Okay. Your next question comes from the line of Chris Gretler. Please ask your question.

Christoph Gretler, Analyst

Yes. Good morning. It's Chris. Hi, Ian. Hi, Roland. I have two questions actually, and it relates to the cost savings. First of all, the $150 million you quote, is it actually a run-rate exit at the half year end, or is this basically the total cost saving you experienced now in the first half?

Roland Diggelmann, CEO

So thank you, Chris. I'll take that one. So the $150 million is the cost saving that we realized in the first half against our expectations. So just to be clear, it's not a year-over-year cost saving number; it's cost saving against our expectations coming into the year in the first half.

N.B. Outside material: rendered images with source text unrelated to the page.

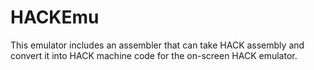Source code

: # HACKEmu
This emulator includes an assembler that can take HACK assembly and convert it into HACK machine code for the on-screen HACK emulator.
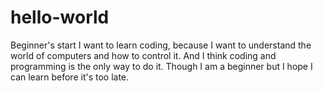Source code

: # hello-world
Beginner's start
I want to learn coding, because I want to understand the world of computers and how to control it.
And I think coding and programming is the only way to do it.
Though I am a beginner but I hope I can learn before it's too late.
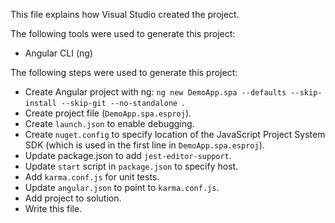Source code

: This file explains how Visual Studio created the project.

The following tools were used to generate this project:
- Angular CLI (ng)

The following steps were used to generate this project:
- Create Angular project with ng: `ng new DemoApp.spa --defaults --skip-install --skip-git --no-standalone `.
- Create project file (`DemoApp.spa.esproj`).
- Create `launch.json` to enable debugging.
- Create `nuget.config` to specify location of the JavaScript Project System SDK (which is used in the first line in `DemoApp.spa.esproj`).
- Update package.json to add `jest-editor-support`.
- Update `start` script in `package.json` to specify host.
- Add `karma.conf.js` for unit tests.
- Update `angular.json` to point to `karma.conf.js`.
- Add project to solution.
- Write this file.
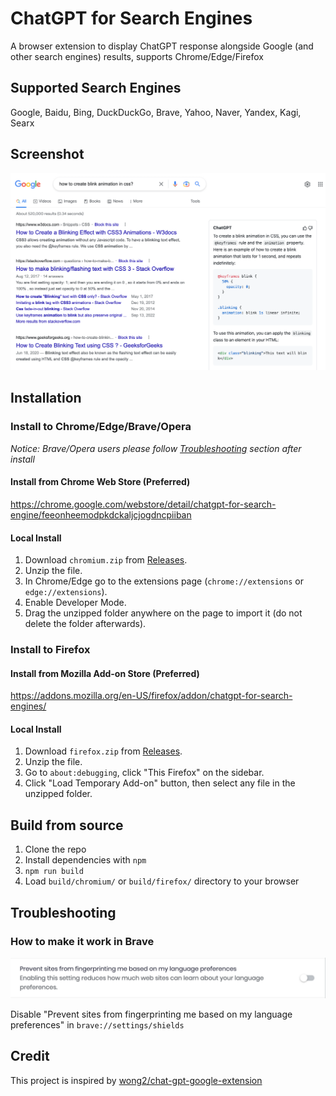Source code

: # ChatGPT for Search Engines

A browser extension to display ChatGPT response alongside Google (and other search engines) results, supports Chrome/Edge/Firefox

## Supported Search Engines

Google, Baidu, Bing, DuckDuckGo, Brave, Yahoo, Naver, Yandex, Kagi, Searx

## Screenshot

![Screenshot](screenshots/extension.png?raw=true)

## Installation

### Install to Chrome/Edge/Brave/Opera

_Notice: Brave/Opera users please follow [Troubleshooting](#troubleshooting) section after install_

#### Install from Chrome Web Store (Preferred)

<https://chrome.google.com/webstore/detail/chatgpt-for-search-engine/feeonheemodpkdckaljcjogdncpiiban>

#### Local Install

1. Download `chromium.zip` from [Releases](https://github.com/nindajack76/ChatGPT-For-Search-Engines/releases).
2. Unzip the file.
3. In Chrome/Edge go to the extensions page (`chrome://extensions` or `edge://extensions`).
4. Enable Developer Mode.
5. Drag the unzipped folder anywhere on the page to import it (do not delete the folder afterwards).

### Install to Firefox

#### Install from Mozilla Add-on Store (Preferred)

<https://addons.mozilla.org/en-US/firefox/addon/chatgpt-for-search-engines/>

#### Local Install

1. Download `firefox.zip` from [Releases](https://github.com/nindajack76/ChatGPT-For-Search-Engines/releases).
2. Unzip the file.
3. Go to `about:debugging`, click "This Firefox" on the sidebar.
4. Click "Load Temporary Add-on" button, then select any file in the unzipped folder.

## Build from source

1. Clone the repo
2. Install dependencies with `npm`
3. `npm run build`
4. Load `build/chromium/` or `build/firefox/` directory to your browser

## Troubleshooting

### How to make it work in Brave

![Screenshot](screenshots/brave.png?raw=true)

Disable "Prevent sites from fingerprinting me based on my language preferences" in `brave://settings/shields`



## Credit

This project is inspired by [wong2/chat-gpt-google-extension](https://github.com/wong2/chat-gpt-google-extension)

Christoph Gretler, Analyst

Okay. Thank you for the clarification. And then the second question is on the restructuring program. I think earlier this year, we had an expectation that there might be some more programs now coming up eventually. Is this in the current environment still a topic or you basically just wait and see kind of how the pandemic develops before coming up with any incremental program on top of APEX?

Roland Diggelmann, CEO

Yes. Thank you, Chris. We have incurred some modest costs in the first half on the new program, but also some things have been delayed as a result of COVID and we are considering our plans in that area. So we're still working through the full impacts of those, and we'll come back to you all in due course with an update on that. It'll also give Anne-Francoise a chance to come in and see those plans as well. So still on the cards, still work in progress and expect to see something in due course.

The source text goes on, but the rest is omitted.